=== Problem details ===
Find the string "celui" in the listing and report every line that has it.

Given data Start Marker

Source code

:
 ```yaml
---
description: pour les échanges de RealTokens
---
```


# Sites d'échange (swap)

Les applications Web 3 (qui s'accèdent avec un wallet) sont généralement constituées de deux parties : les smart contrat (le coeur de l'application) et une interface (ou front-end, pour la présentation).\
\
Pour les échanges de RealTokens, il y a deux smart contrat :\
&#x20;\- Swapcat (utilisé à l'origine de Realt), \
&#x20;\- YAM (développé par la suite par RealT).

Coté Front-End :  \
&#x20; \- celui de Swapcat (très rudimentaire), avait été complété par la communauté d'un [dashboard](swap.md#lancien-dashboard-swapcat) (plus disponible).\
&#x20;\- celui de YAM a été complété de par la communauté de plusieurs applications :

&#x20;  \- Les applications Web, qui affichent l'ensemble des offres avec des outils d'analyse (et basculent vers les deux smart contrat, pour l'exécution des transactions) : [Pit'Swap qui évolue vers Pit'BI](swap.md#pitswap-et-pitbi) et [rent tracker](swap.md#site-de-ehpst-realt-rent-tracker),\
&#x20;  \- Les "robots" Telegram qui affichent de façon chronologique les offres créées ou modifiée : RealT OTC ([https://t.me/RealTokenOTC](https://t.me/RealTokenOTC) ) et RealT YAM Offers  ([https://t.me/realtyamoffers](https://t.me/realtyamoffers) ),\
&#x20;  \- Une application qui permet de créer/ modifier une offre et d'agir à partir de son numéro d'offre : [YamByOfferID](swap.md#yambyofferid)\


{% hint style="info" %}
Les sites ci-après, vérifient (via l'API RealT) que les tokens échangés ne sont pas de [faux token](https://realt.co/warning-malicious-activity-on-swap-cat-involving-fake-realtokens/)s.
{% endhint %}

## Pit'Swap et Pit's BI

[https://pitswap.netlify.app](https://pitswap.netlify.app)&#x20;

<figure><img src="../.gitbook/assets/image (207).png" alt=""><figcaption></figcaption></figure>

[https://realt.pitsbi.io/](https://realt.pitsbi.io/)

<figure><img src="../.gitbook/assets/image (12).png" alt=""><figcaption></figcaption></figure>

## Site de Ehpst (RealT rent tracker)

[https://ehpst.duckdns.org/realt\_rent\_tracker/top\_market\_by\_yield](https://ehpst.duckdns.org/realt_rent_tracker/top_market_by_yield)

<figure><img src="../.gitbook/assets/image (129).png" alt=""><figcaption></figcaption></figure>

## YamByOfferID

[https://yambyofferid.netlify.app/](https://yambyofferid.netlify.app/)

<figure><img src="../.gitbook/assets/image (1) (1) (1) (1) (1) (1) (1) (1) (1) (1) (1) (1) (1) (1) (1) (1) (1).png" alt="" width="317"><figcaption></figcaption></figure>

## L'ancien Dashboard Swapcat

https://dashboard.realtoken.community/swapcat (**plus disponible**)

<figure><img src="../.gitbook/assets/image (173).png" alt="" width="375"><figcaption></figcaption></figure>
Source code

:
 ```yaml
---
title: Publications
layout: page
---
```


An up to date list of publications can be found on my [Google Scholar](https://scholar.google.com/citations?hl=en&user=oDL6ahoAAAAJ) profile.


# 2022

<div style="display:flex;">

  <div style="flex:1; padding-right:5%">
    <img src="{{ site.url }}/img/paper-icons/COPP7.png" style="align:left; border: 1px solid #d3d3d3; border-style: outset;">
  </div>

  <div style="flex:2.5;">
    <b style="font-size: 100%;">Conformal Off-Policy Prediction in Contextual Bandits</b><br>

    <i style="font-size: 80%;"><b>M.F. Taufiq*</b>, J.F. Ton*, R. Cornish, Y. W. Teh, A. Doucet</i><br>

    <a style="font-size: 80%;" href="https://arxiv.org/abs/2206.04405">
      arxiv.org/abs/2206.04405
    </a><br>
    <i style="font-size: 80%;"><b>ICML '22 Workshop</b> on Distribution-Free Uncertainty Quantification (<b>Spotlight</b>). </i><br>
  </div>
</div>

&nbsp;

Given data End Marker

=== Written response ===
&#x20; \- celui de Swapcat (très rudimentaire), avait été complété par la communauté d'un [dashboard](swap.md#lancien-dashboard-swapcat) (plus disponible).\
&#x20;\- celui de YAM a été complété de par la communauté de plusieurs applications :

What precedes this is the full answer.